◆ YOUR TASK ◆
Find the line with "See [documentation](http://hexdocs.pm/can/) on" in the entries below, then reproduce it and every line after it down to and including the line with "- 10. Build", exactly.

◆ PROVIDED INFORMATION ◆

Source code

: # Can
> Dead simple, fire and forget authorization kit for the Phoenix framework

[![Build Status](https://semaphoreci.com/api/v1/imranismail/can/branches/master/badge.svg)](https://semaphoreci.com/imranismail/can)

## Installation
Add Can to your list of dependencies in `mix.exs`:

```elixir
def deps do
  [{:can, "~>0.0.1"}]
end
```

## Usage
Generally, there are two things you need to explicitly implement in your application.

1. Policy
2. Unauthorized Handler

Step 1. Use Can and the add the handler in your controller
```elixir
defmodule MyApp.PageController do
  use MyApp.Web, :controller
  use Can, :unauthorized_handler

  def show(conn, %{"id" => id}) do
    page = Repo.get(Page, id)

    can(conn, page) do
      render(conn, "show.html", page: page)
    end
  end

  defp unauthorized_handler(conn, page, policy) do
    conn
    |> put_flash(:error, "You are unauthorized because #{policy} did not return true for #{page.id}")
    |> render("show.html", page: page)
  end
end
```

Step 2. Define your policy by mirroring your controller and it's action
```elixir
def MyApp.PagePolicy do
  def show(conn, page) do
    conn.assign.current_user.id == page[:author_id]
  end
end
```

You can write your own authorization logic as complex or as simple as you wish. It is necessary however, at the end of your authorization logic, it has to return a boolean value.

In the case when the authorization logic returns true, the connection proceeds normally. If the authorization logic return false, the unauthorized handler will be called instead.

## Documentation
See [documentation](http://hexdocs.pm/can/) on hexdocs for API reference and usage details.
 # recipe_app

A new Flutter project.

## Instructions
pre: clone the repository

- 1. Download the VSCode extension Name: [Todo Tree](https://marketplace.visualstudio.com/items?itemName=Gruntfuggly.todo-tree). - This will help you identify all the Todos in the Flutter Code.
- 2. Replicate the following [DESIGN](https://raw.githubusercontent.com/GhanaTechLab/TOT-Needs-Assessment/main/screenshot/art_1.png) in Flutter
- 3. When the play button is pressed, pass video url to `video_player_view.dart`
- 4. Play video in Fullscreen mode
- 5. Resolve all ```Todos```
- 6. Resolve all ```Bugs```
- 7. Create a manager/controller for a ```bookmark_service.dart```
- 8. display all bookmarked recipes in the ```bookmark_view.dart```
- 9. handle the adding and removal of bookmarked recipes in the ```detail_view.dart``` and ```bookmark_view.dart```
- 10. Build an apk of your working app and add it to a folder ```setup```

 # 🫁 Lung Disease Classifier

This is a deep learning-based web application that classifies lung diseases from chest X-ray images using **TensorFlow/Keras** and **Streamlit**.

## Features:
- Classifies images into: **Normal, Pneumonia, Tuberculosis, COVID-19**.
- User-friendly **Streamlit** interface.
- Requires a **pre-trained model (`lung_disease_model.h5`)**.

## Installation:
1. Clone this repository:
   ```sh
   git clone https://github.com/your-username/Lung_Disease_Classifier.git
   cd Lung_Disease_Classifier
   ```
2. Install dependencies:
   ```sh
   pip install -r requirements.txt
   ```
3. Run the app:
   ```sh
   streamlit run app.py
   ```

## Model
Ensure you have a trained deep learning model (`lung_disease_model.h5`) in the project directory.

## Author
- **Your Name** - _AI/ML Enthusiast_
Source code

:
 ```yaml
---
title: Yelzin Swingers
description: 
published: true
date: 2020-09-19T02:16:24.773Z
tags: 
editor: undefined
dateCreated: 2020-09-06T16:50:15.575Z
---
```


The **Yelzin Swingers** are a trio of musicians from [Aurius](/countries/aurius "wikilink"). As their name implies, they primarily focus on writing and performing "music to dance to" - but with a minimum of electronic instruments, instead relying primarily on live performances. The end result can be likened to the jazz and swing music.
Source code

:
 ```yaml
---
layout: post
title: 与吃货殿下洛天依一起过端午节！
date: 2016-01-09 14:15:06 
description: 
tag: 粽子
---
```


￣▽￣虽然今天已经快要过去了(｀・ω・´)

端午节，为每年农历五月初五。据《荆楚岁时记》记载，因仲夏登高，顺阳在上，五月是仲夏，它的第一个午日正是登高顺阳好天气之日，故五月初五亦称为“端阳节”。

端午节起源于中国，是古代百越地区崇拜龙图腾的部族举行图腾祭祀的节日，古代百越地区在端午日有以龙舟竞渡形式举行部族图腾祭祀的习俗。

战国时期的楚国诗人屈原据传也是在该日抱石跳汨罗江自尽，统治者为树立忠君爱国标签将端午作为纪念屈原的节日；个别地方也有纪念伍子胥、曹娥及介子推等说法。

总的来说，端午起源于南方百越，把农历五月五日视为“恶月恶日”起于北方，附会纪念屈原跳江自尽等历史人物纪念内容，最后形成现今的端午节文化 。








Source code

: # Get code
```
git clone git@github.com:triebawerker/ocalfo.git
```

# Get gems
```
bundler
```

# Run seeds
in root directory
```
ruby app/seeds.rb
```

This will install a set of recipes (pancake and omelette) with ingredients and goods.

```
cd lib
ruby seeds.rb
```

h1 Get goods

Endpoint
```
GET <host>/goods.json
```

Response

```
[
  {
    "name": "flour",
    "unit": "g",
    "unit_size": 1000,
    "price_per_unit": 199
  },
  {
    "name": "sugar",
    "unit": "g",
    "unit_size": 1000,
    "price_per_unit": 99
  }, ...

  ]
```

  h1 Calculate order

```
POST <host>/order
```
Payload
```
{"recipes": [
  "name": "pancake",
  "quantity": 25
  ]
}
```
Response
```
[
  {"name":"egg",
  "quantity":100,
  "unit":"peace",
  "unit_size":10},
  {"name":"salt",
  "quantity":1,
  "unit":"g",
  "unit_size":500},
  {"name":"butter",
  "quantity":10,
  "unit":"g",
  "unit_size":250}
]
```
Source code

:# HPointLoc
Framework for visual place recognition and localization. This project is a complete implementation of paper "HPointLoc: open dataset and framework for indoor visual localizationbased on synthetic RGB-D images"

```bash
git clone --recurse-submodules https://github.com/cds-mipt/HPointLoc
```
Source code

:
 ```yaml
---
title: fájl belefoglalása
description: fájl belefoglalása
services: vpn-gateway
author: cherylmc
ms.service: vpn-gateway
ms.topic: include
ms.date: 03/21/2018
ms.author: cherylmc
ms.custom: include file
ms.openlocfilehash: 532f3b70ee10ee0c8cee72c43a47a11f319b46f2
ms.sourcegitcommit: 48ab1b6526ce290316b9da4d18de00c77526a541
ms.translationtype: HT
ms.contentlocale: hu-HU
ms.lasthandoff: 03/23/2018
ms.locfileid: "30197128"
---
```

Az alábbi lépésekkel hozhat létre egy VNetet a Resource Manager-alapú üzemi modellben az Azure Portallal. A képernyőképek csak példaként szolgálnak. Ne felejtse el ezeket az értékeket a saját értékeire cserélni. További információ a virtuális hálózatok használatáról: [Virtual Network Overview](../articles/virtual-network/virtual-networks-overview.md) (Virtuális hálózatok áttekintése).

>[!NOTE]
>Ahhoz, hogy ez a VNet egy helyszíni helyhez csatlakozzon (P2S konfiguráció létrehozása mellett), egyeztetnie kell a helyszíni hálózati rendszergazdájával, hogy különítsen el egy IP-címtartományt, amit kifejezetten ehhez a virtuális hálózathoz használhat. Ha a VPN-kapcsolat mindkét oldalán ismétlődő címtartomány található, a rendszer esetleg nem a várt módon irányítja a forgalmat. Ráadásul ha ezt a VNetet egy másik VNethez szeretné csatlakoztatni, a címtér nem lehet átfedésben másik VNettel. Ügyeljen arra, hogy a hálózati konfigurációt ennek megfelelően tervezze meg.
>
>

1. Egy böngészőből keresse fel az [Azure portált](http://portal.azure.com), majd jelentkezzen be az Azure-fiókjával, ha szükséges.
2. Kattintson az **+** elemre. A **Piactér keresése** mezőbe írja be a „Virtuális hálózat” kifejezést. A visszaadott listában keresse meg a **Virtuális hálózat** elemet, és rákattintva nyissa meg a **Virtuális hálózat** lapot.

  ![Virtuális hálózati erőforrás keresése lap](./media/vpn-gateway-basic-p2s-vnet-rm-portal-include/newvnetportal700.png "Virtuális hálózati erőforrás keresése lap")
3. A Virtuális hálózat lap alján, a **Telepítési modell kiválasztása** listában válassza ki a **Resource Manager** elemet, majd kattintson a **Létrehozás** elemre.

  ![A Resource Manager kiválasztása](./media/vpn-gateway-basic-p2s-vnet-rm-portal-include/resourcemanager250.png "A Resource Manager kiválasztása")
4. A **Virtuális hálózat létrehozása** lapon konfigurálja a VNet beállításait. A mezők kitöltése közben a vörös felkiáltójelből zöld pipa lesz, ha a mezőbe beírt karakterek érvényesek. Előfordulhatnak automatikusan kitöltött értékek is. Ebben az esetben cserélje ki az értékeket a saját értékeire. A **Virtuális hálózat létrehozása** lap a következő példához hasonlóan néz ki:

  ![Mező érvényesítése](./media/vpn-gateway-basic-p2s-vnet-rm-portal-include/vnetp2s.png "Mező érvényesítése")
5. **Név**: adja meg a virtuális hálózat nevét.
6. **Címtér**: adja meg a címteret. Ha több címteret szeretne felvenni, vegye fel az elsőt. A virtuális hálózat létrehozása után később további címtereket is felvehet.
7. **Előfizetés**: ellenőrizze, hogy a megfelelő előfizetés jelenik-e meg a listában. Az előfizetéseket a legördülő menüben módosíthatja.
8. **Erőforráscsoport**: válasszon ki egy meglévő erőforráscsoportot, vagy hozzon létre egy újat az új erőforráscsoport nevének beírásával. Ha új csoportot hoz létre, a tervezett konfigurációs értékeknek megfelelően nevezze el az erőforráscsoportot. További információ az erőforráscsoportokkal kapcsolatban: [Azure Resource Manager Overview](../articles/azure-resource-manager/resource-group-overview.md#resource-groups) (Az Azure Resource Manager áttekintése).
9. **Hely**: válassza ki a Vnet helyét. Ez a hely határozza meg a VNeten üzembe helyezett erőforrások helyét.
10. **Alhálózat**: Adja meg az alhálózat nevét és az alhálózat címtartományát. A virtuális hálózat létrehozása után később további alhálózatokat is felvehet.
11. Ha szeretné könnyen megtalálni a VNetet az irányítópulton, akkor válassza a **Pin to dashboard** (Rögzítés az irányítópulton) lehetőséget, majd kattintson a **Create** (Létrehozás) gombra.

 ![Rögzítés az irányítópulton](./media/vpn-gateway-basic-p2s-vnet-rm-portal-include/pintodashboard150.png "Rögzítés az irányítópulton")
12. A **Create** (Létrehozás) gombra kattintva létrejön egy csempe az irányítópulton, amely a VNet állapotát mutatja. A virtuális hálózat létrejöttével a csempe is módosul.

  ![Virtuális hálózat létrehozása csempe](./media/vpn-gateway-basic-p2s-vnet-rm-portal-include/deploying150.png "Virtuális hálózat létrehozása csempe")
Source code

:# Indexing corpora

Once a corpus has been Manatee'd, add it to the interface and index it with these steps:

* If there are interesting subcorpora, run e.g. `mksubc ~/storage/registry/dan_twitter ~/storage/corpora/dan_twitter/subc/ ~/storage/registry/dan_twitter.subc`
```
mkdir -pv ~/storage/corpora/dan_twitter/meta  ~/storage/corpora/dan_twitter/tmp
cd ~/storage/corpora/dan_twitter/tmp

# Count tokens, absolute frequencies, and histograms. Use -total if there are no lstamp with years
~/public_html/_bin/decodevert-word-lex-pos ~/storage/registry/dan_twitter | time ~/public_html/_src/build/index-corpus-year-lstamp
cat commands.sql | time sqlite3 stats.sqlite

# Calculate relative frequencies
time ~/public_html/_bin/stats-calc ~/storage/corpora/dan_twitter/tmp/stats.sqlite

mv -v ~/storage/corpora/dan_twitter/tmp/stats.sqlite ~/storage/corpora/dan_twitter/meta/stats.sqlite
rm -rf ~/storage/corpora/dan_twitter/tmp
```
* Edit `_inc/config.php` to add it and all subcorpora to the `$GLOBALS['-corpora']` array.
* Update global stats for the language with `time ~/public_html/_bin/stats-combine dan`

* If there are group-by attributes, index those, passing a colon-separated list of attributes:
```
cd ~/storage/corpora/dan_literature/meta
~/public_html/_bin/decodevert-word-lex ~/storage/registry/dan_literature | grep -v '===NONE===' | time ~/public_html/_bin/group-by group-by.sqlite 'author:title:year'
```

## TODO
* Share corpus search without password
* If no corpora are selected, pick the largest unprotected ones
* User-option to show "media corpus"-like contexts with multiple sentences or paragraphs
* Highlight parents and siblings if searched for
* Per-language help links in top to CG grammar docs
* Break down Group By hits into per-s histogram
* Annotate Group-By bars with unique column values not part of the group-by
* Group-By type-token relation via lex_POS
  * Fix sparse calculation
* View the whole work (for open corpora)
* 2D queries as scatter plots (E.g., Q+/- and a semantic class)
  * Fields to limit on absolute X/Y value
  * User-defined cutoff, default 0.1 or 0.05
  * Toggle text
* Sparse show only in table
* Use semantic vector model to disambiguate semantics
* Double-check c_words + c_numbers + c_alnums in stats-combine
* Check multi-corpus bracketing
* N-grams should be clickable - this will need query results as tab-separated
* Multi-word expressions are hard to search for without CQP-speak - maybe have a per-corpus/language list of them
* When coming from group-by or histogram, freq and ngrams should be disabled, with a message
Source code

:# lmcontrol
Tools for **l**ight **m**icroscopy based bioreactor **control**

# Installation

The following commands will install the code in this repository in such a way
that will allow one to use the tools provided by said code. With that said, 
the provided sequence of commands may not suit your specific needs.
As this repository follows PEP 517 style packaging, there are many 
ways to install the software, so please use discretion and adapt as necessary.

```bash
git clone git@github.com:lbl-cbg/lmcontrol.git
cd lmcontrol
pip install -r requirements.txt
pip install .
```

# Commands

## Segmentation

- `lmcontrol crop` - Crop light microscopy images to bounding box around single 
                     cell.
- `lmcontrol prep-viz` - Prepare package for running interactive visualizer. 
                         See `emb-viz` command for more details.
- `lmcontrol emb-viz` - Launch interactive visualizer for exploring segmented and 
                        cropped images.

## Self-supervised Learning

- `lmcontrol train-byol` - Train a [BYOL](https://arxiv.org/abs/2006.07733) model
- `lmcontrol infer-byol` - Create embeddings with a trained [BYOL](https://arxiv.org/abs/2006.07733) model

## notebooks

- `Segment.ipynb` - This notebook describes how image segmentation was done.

◆ OUTPUT FOR THIS EXERCISE ◆
See [documentation](http://hexdocs.pm/can/) on hexdocs for API reference and usage details.
 # recipe_app

A new Flutter project.

## Instructions
pre: clone the repository

- 1. Download the VSCode extension Name: [Todo Tree](https://marketplace.visualstudio.com/items?itemName=Gruntfuggly.todo-tree). - This will help you identify all the Todos in the Flutter Code.
- 2. Replicate the following [DESIGN](https://raw.githubusercontent.com/GhanaTechLab/TOT-Needs-Assessment/main/screenshot/art_1.png) in Flutter
- 3. When the play button is pressed, pass video url to `video_player_view.dart`
- 4. Play video in Fullscreen mode
- 5. Resolve all ```Todos```
- 6. Resolve all ```Bugs```
- 7. Create a manager/controller for a ```bookmark_service.dart```
- 8. display all bookmarked recipes in the ```bookmark_view.dart```
- 9. handle the adding and removal of bookmarked recipes in the ```detail_view.dart``` and ```bookmark_view.dart```
- 10. Build an apk of your working app and add it to a folder ```setup```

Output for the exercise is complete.